Today was already expected to be an ambitious day, not that many miles, but lots of stuff to do. We both slept really well last night, probably from all the fresh air yesterday, though the bed was reasonably comfortable. The hotel (an AmericInn) was nice enough, but had lousy WiFi, probably more a problem with the area rather than the hotel itself. Munising, MI is pretty isolated. But the lousy WiFi meant I couldn't finish my blog yesterday - I finished the text, but didn't have time to do the pictures or the map before I was too tired and just wanted to go to bed. So I woke up around 5:45 and went ahead and uploaded and annotated the pictures. By the time I finished, showered and had breakfast we were running a little late, but in all fairness we did manage to hit the road by 8:00 so, not too bad.

First thing we noticed is that it was COLD! Checked the temp on the bike and it was 53 degrees. So we bundled up, and Jody went so far as to put on her rainsuit which works very well as a windbreaker. It looked a little drizzly and eventually, there were a few sprinkles here and there. The plan was to follow H-58 through the rest of Pictured Rocks National Lakeshore and stop at the scenic bits along the way. So we headed back through town and back out past Miners Castle Road where we stopped yesterday. First stop was a scenic overlook of Lake Superior, nothing much, but we did meet a Harley couple while we were there. Not very talkative, but they were coming from where we were going and said they ran into some rain. Since these were the kind of Harley riders too cool to wear a rainsuit, they didn't look too happy. So we proceeded along to a place called the Log Slide. Evidently this is a place that's actually a red sand dune that drops off 500 ft to Lake Superior below. Back in the day, loggers used to slide felled trees down the slide into Lake Superior for easier transport. It looked pretty cool, but there were signs everywhere warning not to try to slide down the Log Slide. It does drop almost vertically for 300 ft which should only take a few seconds to reach the bottom. If you survive, it will take over an hour to climb back up, and needing a rescue could take a little longer as they know from experience.

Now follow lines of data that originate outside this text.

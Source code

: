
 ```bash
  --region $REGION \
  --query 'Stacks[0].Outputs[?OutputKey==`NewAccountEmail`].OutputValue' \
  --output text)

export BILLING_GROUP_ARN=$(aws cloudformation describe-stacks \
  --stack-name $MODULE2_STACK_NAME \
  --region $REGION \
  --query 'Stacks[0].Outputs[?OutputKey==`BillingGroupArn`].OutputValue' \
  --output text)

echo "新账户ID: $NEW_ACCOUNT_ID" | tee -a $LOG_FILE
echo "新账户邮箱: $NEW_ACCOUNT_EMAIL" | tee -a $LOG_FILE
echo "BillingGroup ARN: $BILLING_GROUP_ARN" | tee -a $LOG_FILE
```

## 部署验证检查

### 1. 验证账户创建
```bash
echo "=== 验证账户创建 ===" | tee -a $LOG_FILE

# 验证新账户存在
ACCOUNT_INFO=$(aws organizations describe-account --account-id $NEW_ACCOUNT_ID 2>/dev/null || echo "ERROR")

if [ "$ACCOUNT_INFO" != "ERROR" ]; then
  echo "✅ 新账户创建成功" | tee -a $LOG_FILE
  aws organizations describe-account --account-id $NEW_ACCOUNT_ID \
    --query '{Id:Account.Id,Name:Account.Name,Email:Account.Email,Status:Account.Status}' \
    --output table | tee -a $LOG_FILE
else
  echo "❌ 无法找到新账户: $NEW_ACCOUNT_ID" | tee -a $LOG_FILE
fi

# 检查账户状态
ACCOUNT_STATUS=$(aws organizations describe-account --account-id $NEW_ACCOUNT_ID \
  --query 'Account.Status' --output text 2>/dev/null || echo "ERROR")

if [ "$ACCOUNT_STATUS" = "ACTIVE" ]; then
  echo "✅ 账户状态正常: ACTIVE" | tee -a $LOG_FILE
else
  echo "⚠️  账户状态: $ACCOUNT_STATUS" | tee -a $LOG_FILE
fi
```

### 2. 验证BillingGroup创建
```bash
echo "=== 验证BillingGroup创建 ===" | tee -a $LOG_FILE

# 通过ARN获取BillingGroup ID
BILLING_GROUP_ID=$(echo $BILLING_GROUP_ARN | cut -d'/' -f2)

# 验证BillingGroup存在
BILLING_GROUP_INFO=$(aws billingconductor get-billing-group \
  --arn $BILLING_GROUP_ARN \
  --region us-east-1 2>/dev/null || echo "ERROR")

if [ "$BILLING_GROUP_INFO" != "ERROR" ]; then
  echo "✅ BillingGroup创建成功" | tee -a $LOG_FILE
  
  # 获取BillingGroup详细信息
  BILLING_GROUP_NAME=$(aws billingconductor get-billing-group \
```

As we were leaving Log Slide, the rain started to pick up a little and by the time we reached the next stop, Sable Falls, it had increased to a light rain. So I joined Jody and put on my own rainsuit. Most of the trail to Sable Falls had some tree cover, and full rainsuits and waterproof hiking boots are reasonably comfortable in a light rain, so we didn't let it slow us down and made the trek down the stairs to the falls viewing area. As we passed out of the Pictured Rocks National Lakeshore into the town of Grand Marais (Big Swamp), we continued to follow H-58 east. The Garmin wasn't much help as it didn't seem to know much about H-58 as it is a seasonal road, I think owned by the park service. It was cool that the road had snowmobile crossing signs and speed limit signs for snowmobiles, so I expect the winter character of the road is quite different. So I was following the directions on a MapQuest map that I had printed out as part of the planning for the trip, but I was having trouble recognizing some of the roads. Our goal was to reach a scenic ride path further east and south of Pictured Rocks that continued along Lake Superior as we headed toward our ultimate goal of Mackinac Island.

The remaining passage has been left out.